== Segment start ==

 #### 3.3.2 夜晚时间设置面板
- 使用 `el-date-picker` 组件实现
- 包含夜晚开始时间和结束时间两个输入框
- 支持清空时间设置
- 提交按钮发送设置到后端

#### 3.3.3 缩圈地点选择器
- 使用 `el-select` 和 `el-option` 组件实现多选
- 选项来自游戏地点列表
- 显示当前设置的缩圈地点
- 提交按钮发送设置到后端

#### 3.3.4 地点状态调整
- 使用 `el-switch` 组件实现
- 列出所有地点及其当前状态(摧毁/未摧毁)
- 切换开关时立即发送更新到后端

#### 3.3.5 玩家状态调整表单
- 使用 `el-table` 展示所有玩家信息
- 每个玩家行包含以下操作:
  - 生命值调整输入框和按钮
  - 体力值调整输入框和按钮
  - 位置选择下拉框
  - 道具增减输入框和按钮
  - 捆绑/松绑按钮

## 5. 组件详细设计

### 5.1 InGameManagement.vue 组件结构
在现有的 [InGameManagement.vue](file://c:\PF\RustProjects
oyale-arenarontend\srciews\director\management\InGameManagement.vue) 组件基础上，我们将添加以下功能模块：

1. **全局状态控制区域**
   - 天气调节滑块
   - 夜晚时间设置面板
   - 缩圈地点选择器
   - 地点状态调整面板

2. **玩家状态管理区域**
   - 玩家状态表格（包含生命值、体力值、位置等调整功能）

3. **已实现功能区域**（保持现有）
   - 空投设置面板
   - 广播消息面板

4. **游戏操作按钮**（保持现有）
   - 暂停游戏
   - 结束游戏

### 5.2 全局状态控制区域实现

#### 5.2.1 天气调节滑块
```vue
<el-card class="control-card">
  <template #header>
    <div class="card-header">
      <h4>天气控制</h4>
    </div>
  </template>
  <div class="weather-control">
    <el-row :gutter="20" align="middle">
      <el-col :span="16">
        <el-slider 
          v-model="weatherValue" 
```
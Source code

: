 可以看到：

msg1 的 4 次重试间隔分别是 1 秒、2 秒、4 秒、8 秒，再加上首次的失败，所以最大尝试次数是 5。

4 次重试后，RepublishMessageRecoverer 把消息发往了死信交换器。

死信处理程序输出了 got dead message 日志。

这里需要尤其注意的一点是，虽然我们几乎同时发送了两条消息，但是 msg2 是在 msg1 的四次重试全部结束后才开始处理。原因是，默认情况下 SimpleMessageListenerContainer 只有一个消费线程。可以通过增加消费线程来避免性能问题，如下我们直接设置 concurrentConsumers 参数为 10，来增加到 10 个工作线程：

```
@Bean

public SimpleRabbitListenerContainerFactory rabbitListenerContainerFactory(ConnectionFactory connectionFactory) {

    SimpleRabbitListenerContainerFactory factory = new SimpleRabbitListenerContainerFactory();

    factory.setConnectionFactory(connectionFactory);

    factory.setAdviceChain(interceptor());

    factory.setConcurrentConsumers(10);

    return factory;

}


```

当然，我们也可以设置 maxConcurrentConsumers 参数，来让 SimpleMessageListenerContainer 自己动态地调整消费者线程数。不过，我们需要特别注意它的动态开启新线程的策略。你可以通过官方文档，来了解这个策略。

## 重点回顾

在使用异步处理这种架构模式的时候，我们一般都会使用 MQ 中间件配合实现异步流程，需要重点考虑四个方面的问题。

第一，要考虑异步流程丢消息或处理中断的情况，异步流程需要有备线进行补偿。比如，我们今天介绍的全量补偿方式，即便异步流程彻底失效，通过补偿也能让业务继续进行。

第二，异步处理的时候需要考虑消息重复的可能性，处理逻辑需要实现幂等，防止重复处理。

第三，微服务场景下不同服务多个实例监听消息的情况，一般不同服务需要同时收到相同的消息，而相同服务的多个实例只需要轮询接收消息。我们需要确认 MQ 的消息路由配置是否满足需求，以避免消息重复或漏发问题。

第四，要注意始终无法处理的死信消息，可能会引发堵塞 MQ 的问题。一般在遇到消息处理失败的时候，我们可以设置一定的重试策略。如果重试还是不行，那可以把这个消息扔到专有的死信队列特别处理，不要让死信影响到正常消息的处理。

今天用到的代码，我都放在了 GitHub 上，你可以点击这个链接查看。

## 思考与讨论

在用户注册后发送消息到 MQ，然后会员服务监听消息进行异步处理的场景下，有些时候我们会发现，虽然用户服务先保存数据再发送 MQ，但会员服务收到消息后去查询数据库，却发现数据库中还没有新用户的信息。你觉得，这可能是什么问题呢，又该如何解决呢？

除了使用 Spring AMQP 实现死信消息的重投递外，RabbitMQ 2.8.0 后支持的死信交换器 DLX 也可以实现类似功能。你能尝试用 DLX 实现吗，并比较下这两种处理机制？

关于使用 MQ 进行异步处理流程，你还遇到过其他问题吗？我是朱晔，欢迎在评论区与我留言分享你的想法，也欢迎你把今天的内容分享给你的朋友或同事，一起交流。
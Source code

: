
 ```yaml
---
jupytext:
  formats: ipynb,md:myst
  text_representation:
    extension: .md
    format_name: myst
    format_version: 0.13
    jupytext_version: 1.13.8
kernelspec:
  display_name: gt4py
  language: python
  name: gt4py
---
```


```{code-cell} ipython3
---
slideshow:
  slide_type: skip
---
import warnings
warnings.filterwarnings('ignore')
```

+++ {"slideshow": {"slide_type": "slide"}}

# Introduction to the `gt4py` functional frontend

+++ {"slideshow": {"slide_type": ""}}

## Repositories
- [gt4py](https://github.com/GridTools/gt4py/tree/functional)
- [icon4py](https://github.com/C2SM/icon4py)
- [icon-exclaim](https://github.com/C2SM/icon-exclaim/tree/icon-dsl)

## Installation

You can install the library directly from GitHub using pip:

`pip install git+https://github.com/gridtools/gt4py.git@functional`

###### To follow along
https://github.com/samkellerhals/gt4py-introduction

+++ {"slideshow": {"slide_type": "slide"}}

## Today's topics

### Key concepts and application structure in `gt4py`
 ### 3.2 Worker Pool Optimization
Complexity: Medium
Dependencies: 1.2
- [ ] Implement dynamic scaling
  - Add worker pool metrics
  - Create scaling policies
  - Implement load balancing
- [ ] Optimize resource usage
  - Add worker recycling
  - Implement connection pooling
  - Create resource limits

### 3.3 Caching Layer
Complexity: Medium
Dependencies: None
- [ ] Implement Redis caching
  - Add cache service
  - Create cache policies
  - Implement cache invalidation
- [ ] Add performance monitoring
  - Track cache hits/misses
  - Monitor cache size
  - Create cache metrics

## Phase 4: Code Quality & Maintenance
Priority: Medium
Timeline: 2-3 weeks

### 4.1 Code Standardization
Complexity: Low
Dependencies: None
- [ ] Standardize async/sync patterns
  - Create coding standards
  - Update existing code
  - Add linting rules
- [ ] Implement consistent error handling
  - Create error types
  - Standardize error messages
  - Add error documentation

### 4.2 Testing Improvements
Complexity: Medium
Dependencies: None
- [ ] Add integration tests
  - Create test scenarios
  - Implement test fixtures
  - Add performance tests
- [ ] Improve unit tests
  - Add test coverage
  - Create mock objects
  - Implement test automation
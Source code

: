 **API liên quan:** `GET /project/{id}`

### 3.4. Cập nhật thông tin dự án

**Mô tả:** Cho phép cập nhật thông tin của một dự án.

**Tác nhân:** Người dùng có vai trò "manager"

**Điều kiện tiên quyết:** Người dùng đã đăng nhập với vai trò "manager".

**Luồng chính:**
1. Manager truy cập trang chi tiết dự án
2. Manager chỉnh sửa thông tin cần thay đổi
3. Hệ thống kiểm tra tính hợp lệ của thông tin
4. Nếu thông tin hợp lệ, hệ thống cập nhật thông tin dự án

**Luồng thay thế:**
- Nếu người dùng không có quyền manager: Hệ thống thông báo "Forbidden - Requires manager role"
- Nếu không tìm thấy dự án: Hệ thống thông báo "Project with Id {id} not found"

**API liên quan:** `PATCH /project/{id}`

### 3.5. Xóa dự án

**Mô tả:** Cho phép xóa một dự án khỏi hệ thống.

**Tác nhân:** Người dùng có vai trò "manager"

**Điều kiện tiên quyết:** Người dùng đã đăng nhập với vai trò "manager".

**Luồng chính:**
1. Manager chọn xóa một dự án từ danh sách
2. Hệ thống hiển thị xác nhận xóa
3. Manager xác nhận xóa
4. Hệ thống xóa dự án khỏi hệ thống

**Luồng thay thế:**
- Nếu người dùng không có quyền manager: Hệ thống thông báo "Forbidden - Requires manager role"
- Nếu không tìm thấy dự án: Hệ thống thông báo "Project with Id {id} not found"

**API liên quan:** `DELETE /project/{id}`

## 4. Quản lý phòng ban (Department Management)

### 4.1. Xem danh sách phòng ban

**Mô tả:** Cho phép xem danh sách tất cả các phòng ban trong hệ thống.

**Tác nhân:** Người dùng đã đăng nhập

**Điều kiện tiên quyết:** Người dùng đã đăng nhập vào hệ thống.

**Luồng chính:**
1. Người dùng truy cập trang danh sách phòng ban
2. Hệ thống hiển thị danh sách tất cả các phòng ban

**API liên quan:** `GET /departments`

== Segment end ==

What to work on |
From the listing above, pick out each line where the word "liên" appears.

Response area |
: **API liên quan:** `GET /project/{id}`
**API liên quan:** `PATCH /project/{id}`
**API liên quan:** `DELETE /project/{id}`
**API liên quan:** `GET /departments`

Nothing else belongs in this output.